Nel campo di Aida, vicino a Betlemme, sul portale d’ingresso c’è una grande chiave, segno di questo bisogno e  desiderio. Il bisogno/desiderio – più che un diritto sancito – di tornare alla terra natale, alla terra storica, alla propria casa, nel sentimento prima che nella consapevolezza che senza un’origine non si può avere un futuro. Nei campi di rifugiati, che sono appunto il non luogo dello sradicamento, lo si vede, lo si sente con la forza che hanno i corpi, gli sguardi, le cose. La Palestina come nazione, come Stato, viene dopo per ovvia e ormai necessaria contrapposizione speculare con lo Stato d’Israele, ma a me non pare il cuore della lunghissima resistenza palestinese.

Lo sradicamento riguarda ormai una parte grandissima e crescente di esseri umani in fuga da terre rese inospitali e pericolose. E crescono i muri. Quello fra Messico e stati Uniti. Quello ai confini dell’enclave spagnola di Ceuta. Il muro liquido del mediterraneo fra la Libia e la Sicilia, dentro cui sono sepolti a migliaia.

Ma riguarda anche gli stanziali, non solo nei paesi impoveriti, devastati da guerre e secolari sfruttamenti, ma anche noi, gli “occidentali”, veniamo, più lentamente, sradicati nei nostri stessi luoghi e con la nostra tranquilla  collaborazione.
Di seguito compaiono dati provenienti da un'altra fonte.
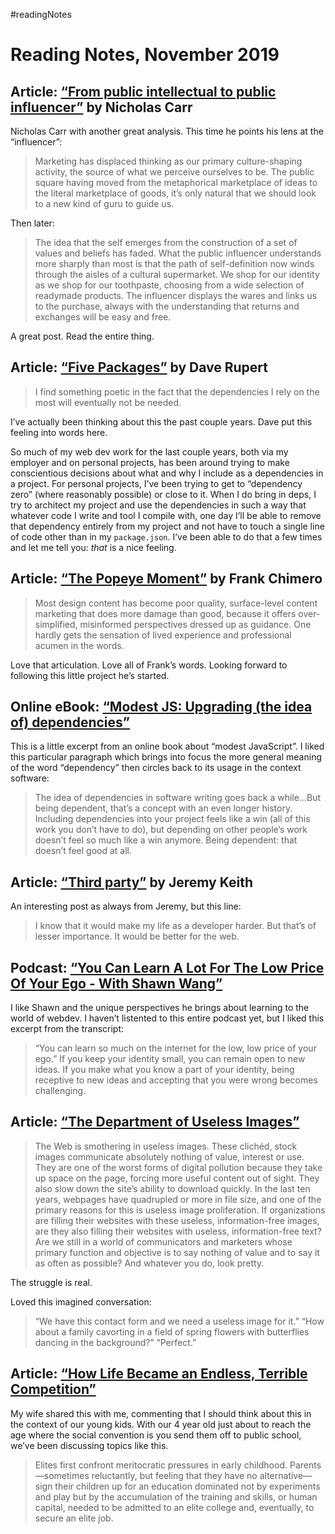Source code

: #readingNotes

# Reading Notes, November 2019

## Article: [“From public intellectual to public influencer”](http://www.roughtype.com/?p=8645) by Nicholas Carr

Nicholas Carr with another great analysis. This time he points his lens at the “influencer”:

>  Marketing has displaced thinking as our primary culture-shaping activity, the source of what we perceive ourselves to be. The public square having moved from the metaphorical marketplace of ideas to the literal marketplace of goods, it’s only natural that we should look to a new kind of guru to guide us.

Then later:

> The idea that the self emerges from the construction of a set of values and beliefs has faded. What the public influencer understands more sharply than most is that the path of self-definition now winds through the aisles of a cultural supermarket. We shop for our identity as we shop for our toothpaste, choosing from a wide selection of readymade products. The influencer displays the wares and links us to the purchase, always with the understanding that returns and exchanges will be easy and free.

A great post. Read the entire thing.


## Article: [“Five Packages”](http://daverupert.com/2019/11/five-packages/) by Dave Rupert

> I find something poetic in the fact that the dependencies I rely on the most will eventually not be needed.

I’ve actually been thinking about this the past couple years. Dave put this feeling into words here.

So much of my web dev work for the last couple years, both via my employer and on personal projects, has been around trying to make conscientious decisions about what and why I include as a dependencies in a project. For personal projects, I’ve been trying to get to “dependency zero” (where reasonably possible) or close to it. When I do bring in deps, I try to architect my project and use the dependencies in such a way that whatever code I write and tool I compile with, one day I’ll be able to remove that dependency entirely from my project and not have to touch a single line of code other than in my `package.json`. I’ve been able to do that a few times and let me tell you: *that* is a nice feeling. 

## Article: [“The Popeye Moment”](https://redesign.frankchimero.com/2019/popeye/) by Frank Chimero

>  Most design content has become poor quality, surface-level content marketing that does more damage than good, because it offers over-simplified, misinformed perspectives dressed up as guidance. One hardly gets the sensation of lived experience and professional acumen in the words.

Love that articulation. Love all of Frank’s words. Looking forward to following this little project he’s started.


## Online eBook: [“Modest JS: Upgrading (the idea of) dependencies”](https://modestjs.works/book/part-1/upgrading-idea-of-dependencies/) 

This is a little excerpt from an online book about “modest JavaScript”. I liked this particular paragraph which brings into focus the more general meaning of the word “dependency” then circles back to its usage in the context software:

> The idea of dependencies in software writing goes back a while...But being dependent, that’s a concept with an even longer history. Including dependencies into your project feels like a win (all of this work you don’t have to do), but depending on other people’s work doesn’t feel so much like a win anymore. Being dependent: that doesn’t feel good at all.

## Article: [“Third party”](https://adactio.com/journal/16099) by Jeremy Keith

An interesting post as always from Jeremy, but this line:

> I know that it would make my life as a developer harder. But that’s of lesser importance. It would be better for the web.

## Podcast: [“You Can Learn A Lot For The Low Price Of Your Ego - With Shawn Wang”](https://kentcdodds.com/chats-with-kent-podcast/seasons/01/episodes/you-can-learn-a-lot-for-the-low-price-of-your-ego-with-shawn-wang)

I like Shawn and the unique perspectives he brings about learning to the world of webdev. I haven’t listented to this entire podcast yet, but I liked this excerpt from the transcript:

> “You can learn so much on the internet for the low, low price of your ego.” If you keep your identity small, you can remain open to new ideas. If you make what you know a part of your identity, being receptive to new ideas and accepting that you were wrong becomes challenging.

## Article: [“The Department of Useless Images”](https://gerrymcgovern.com/the-department-of-useless-images/)

> The Web is smothering in useless images. These clichéd, stock images communicate absolutely nothing of value, interest or use. They are one of the worst forms of digital pollution because they take up space on the page, forcing more useful content out of sight. They also slow down the site’s ability to download quickly. In the last ten years, webpages have quadrupled or more in file size, and one of the primary reasons for this is useless image proliferation. If organizations are filling their websites with these useless, information-free images, are they also filling their websites with useless, information-free text? Are we still in a world of communicators and marketers whose primary function and objective is to say nothing of value and to say it as often as possible? And whatever you do, look pretty.

The struggle is real. 

Loved this imagined conversation:

> “We have this contact form and we need a useless image for it.”
> “How about a family cavorting in a field of spring flowers with butterflies dancing in the background?”
> “Perfect.”

## Article: [“How Life Became an Endless, Terrible Competition”](https://www.theatlantic.com/magazine/archive/2019/09/meritocracys-miserable-winners/594760/)

My wife shared this with me, commenting that I should think about this in the context of our young kids. With our 4 year old just about to reach the age where the social convention is you send them off to public school, we’ve been discussing topics like this.

> Elites first confront meritocratic pressures in early childhood. Parents—sometimes reluctantly, but feeling that they have no alternative—sign their children up for an education dominated not by experiments and play but by the accumulation of the training and skills, or human capital, needed to be admitted to an elite college and, eventually, to secure an elite job.

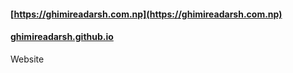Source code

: #### [https://ghimireadarsh.com.np](https://ghimireadarsh.com.np)
#### [ghimireadarsh.github.io](ghimireadarsh.github.io)


Website
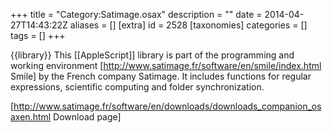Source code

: +++
title = "Category:Satimage.osax"
description = ""
date = 2014-04-27T14:43:22Z
aliases = []
[extra]
id = 2528
[taxonomies]
categories = []
tags = []
+++

{{library}}
This [[AppleScript]] library is part of the programming and working environment [http://www.satimage.fr/software/en/smile/index.html Smile] by the French company Satimage. It includes functions for regular expressions, scientific computing and folder synchronization.

[http://www.satimage.fr/software/en/downloads/downloads_companion_osaxen.html Download page]
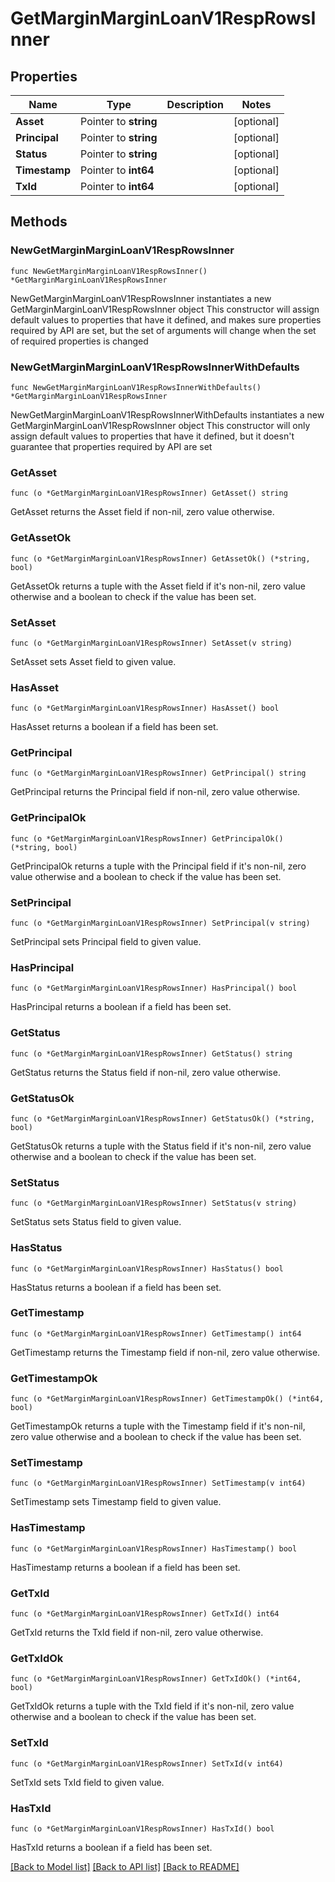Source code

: # GetMarginMarginLoanV1RespRowsInner

## Properties

Name | Type | Description | Notes
------------ | ------------- | ------------- | -------------
**Asset** | Pointer to **string** |  | [optional] 
**Principal** | Pointer to **string** |  | [optional] 
**Status** | Pointer to **string** |  | [optional] 
**Timestamp** | Pointer to **int64** |  | [optional] 
**TxId** | Pointer to **int64** |  | [optional] 

## Methods

### NewGetMarginMarginLoanV1RespRowsInner

`func NewGetMarginMarginLoanV1RespRowsInner() *GetMarginMarginLoanV1RespRowsInner`

NewGetMarginMarginLoanV1RespRowsInner instantiates a new GetMarginMarginLoanV1RespRowsInner object
This constructor will assign default values to properties that have it defined,
and makes sure properties required by API are set, but the set of arguments
will change when the set of required properties is changed

### NewGetMarginMarginLoanV1RespRowsInnerWithDefaults

`func NewGetMarginMarginLoanV1RespRowsInnerWithDefaults() *GetMarginMarginLoanV1RespRowsInner`

NewGetMarginMarginLoanV1RespRowsInnerWithDefaults instantiates a new GetMarginMarginLoanV1RespRowsInner object
This constructor will only assign default values to properties that have it defined,
but it doesn't guarantee that properties required by API are set

### GetAsset

`func (o *GetMarginMarginLoanV1RespRowsInner) GetAsset() string`

GetAsset returns the Asset field if non-nil, zero value otherwise.

### GetAssetOk

`func (o *GetMarginMarginLoanV1RespRowsInner) GetAssetOk() (*string, bool)`

GetAssetOk returns a tuple with the Asset field if it's non-nil, zero value otherwise
and a boolean to check if the value has been set.

### SetAsset

`func (o *GetMarginMarginLoanV1RespRowsInner) SetAsset(v string)`

SetAsset sets Asset field to given value.

### HasAsset

`func (o *GetMarginMarginLoanV1RespRowsInner) HasAsset() bool`

HasAsset returns a boolean if a field has been set.

### GetPrincipal

`func (o *GetMarginMarginLoanV1RespRowsInner) GetPrincipal() string`

GetPrincipal returns the Principal field if non-nil, zero value otherwise.

### GetPrincipalOk

`func (o *GetMarginMarginLoanV1RespRowsInner) GetPrincipalOk() (*string, bool)`

GetPrincipalOk returns a tuple with the Principal field if it's non-nil, zero value otherwise
and a boolean to check if the value has been set.

### SetPrincipal

`func (o *GetMarginMarginLoanV1RespRowsInner) SetPrincipal(v string)`

SetPrincipal sets Principal field to given value.

### HasPrincipal

`func (o *GetMarginMarginLoanV1RespRowsInner) HasPrincipal() bool`

HasPrincipal returns a boolean if a field has been set.

### GetStatus

`func (o *GetMarginMarginLoanV1RespRowsInner) GetStatus() string`

GetStatus returns the Status field if non-nil, zero value otherwise.

### GetStatusOk

`func (o *GetMarginMarginLoanV1RespRowsInner) GetStatusOk() (*string, bool)`

GetStatusOk returns a tuple with the Status field if it's non-nil, zero value otherwise
and a boolean to check if the value has been set.

### SetStatus

`func (o *GetMarginMarginLoanV1RespRowsInner) SetStatus(v string)`

SetStatus sets Status field to given value.

### HasStatus

`func (o *GetMarginMarginLoanV1RespRowsInner) HasStatus() bool`

HasStatus returns a boolean if a field has been set.

### GetTimestamp

`func (o *GetMarginMarginLoanV1RespRowsInner) GetTimestamp() int64`

GetTimestamp returns the Timestamp field if non-nil, zero value otherwise.

### GetTimestampOk

`func (o *GetMarginMarginLoanV1RespRowsInner) GetTimestampOk() (*int64, bool)`

GetTimestampOk returns a tuple with the Timestamp field if it's non-nil, zero value otherwise
and a boolean to check if the value has been set.

### SetTimestamp

`func (o *GetMarginMarginLoanV1RespRowsInner) SetTimestamp(v int64)`

SetTimestamp sets Timestamp field to given value.

### HasTimestamp

`func (o *GetMarginMarginLoanV1RespRowsInner) HasTimestamp() bool`

HasTimestamp returns a boolean if a field has been set.

### GetTxId

`func (o *GetMarginMarginLoanV1RespRowsInner) GetTxId() int64`

GetTxId returns the TxId field if non-nil, zero value otherwise.

### GetTxIdOk

`func (o *GetMarginMarginLoanV1RespRowsInner) GetTxIdOk() (*int64, bool)`

GetTxIdOk returns a tuple with the TxId field if it's non-nil, zero value otherwise
and a boolean to check if the value has been set.

### SetTxId

`func (o *GetMarginMarginLoanV1RespRowsInner) SetTxId(v int64)`

SetTxId sets TxId field to given value.

### HasTxId

`func (o *GetMarginMarginLoanV1RespRowsInner) HasTxId() bool`

HasTxId returns a boolean if a field has been set.


[[Back to Model list]](../README.md#documentation-for-models) [[Back to API list]](../README.md#documentation-for-api-endpoints) [[Back to README]](../README.md)


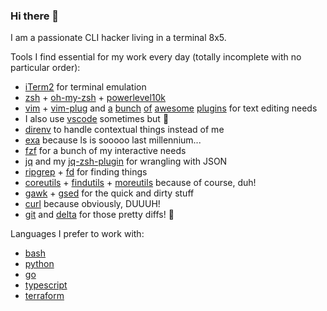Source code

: ### Hi there 👋

I am a passionate CLI hacker living in a terminal 8x5.

Tools I find essential for my work every day (totally incomplete with no particular order):

- [iTerm2](https://iterm2.com/) for terminal emulation
- [zsh](https://www.zsh.org/) + [oh-my-zsh](https://ohmyz.sh) + [powerlevel10k](https://github.com/romkatv/powerlevel10k)
- [vim](https://www.vim.org/) + [vim-plug](https://github.com/junegunn/vim-plug) and 
  [a](https://github.com/tpope/vim-sensible)
  [bunch](https://github.com/easymotion/vim-easymotion) 
  [of](https://github.com/preservim/nerdtree)
  [awesome](https://github.com/dense-analysis/ale)
  [plugins](https://github.com/airblade/vim-gitgutter) for text editing needs
- I also use [vscode](https://code.visualstudio.com/) sometimes but 🤫
- [direnv](https://direnv.net/) to handle contextual things instead of me
- [exa](https://the.exa.website/) because ls is sooooo last millennium...
- [fzf](https://github.com/junegunn/fzf) for a bunch of my interactive needs
- [jq](https://stedolan.github.io/jq/) and my [jq-zsh-plugin](https://github.com/reegnz/jq-zsh-plugin) for wrangling with JSON
- [ripgrep](https://github.com/BurntSushi/ripgrep) + [fd](https://github.com/sharkdp/fd) for finding things
- [coreutils](https://www.gnu.org/software/coreutils/coreutils.html) + 
  [findutils](https://www.gnu.org/software/findutils/) + 
  [moreutils](https://joeyh.name/code/moreutils/) because of course, duh!
- [gawk](https://www.gnu.org/software/gawk/) + [gsed](https://www.gnu.org/software/sed/) for the quick and dirty stuff
- [curl](https://curl.se/) because obviously, DUUUH!
- [git](https://git-scm.com/) and [delta](https://github.com/dandavison/delta) for those pretty diffs! 🤩

Languages I prefer to work with:

- [bash](https://google.github.io/styleguide/shellguide.html)
- [python](https://www.python.org/)
- [go](https://golang.org/)
- [typescript](https://www.typescriptlang.org/)
- [terraform](https://www.terraform.io/)
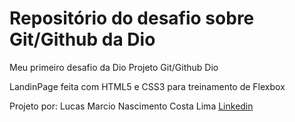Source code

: # Repositório do desafio sobre Git/Github da Dio
Meu primeiro desafio da Dio
Projeto Git/Github Dio

LandinPage feita com HTML5 e CSS3 para treinamento de Flexbox

Projeto por: Lucas Marcio Nascimento Costa Lima
[Linkedin](https://www.linkedin.com/in/lucas-marcio-nascimento-costa-lima-17a921163/)
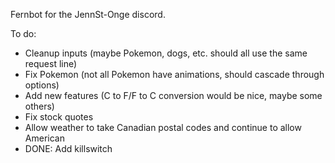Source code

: Fernbot for the JennSt-Onge discord.

To do:

- Cleanup inputs (maybe Pokemon, dogs, etc. should all use the same request line)
- Fix Pokemon (not all Pokemon have animations, should cascade through options)
- Add new features (C to F/F to C conversion would be nice, maybe some others)
- Fix stock quotes
- Allow weather to take Canadian postal codes and continue to allow American
- DONE: Add killswitch

  
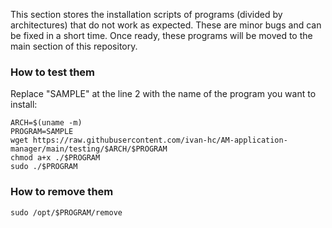 This section stores the installation scripts of programs (divided by architectures) that do not work as expected.
These are minor bugs and can be fixed in a short time.
Once ready, these programs will be moved to the main section of this repository.

### How to test them
Replace "SAMPLE" at the line 2 with the name of the program you want to install:
	
    ARCH=$(uname -m)
    PROGRAM=SAMPLE
    wget https://raw.githubusercontent.com/ivan-hc/AM-application-manager/main/testing/$ARCH/$PROGRAM
    chmod a+x ./$PROGRAM
    sudo ./$PROGRAM
    
### How to remove them

    sudo /opt/$PROGRAM/remove
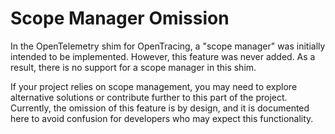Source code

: # Scope Manager Omission

In the OpenTelemetry shim for OpenTracing, a "scope manager" was initially intended to be implemented. However, this feature was never added. As a result, there is no support for a scope manager in this shim.

If your project relies on scope management, you may need to explore alternative solutions or contribute further to this part of the project. Currently, the omission of this feature is by design, and it is documented here to avoid confusion for developers who may expect this functionality.

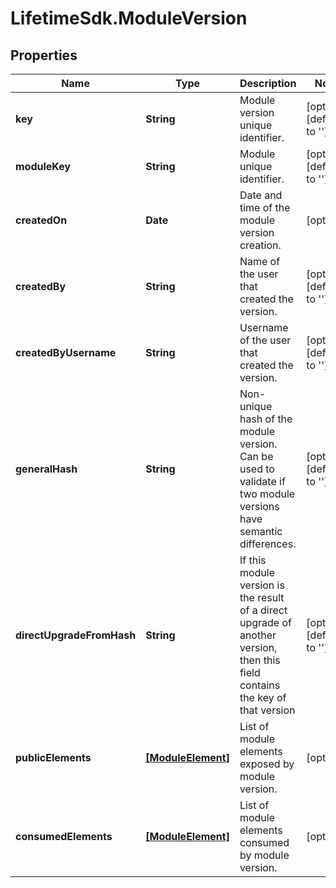 # LifetimeSdk.ModuleVersion

## Properties
Name | Type | Description | Notes
------------ | ------------- | ------------- | -------------
**key** | **String** | Module version unique identifier. | [optional] [default to &#39;&#39;]
**moduleKey** | **String** | Module unique identifier. | [optional] [default to &#39;&#39;]
**createdOn** | **Date** | Date and time of the module version creation. | [optional] 
**createdBy** | **String** | Name of the user that created the version. | [optional] [default to &#39;&#39;]
**createdByUsername** | **String** | Username of the user that created the version. | [optional] [default to &#39;&#39;]
**generalHash** | **String** | Non-unique hash of the module version. Can be used to validate if two module versions have semantic differences. | [optional] [default to &#39;&#39;]
**directUpgradeFromHash** | **String** | If this module version is the result of a direct upgrade of another version, then this field contains the key of that version | [optional] [default to &#39;&#39;]
**publicElements** | [**[ModuleElement]**](ModuleElement.md) | List of module elements exposed by module version. | [optional] 
**consumedElements** | [**[ModuleElement]**](ModuleElement.md) | List of module elements consumed by module version. | [optional] 



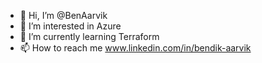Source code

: - 👋 Hi, I’m @BenAarvik
- 👀 I’m interested in Azure
- 🌱 I’m currently learning Terraform
- 📫 How to reach me www.linkedin.com/in/bendik-aarvik

<!---
BenAarvik/BenAarvik is a ✨ special ✨ repository because its `README.md` (this file) appears on your GitHub profile.
You can click the Preview link to take a look at your changes.
--->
Lo sradicamento è proprio di una civiltà che ha fatto del denaro la misura della vita – una misura astratta,  quantitativa, per se stessa radicalmente sradicante, più di ogni invasione:

“Il denaro distrugge le radici ovunque penetri, rimpiazzando ogni desiderio con il desiderio di guadagno. Vince senza fatica sugli altri desideri perché richiede un impegno di tutta la persona molto meno grande. Niente è così chiaro e semplice quanto un numero”. (Simone Weil, L’enracinement, Gallimard 1949, trad. mia).

Lo sradicamento riguarda oggi l’intera umanità, che si sta sradicando dalla radice comune, la terra o, più precisamente, il sistema terrestre, fonte e dimora della vita. E’ anche questo movimento storico verso uno sradicamento generale della condizione umana che provoca dei tentativi paranoici di radicamento, come quelli cosiddetti fondamentalisti, il ritorno violento e schematico d’immaginari religiosi estremizzati, come quelli islamici, quelli cristiani di matrice protestante negli stati Uniti, assurti sotto il secondo Bush alla presidenza, quello sionista, nato laico e divenuto sempre più confessionale.

In tal senso, quello che avviene in terra di Palestina è emblematico di una deriva generale della condizione umana, che nulla sembra in grado di arrestare. Anche per questo la capacità di vivere creativamente, persino gioiosamente e non solo di sopravvivere che abbiamo visto nei palestinesi è un messaggio per tutti noi.

Strano: la mia sensazione, dopo questo viaggio, è che loro aiutino noi più di quanto noi aiutiamo loro.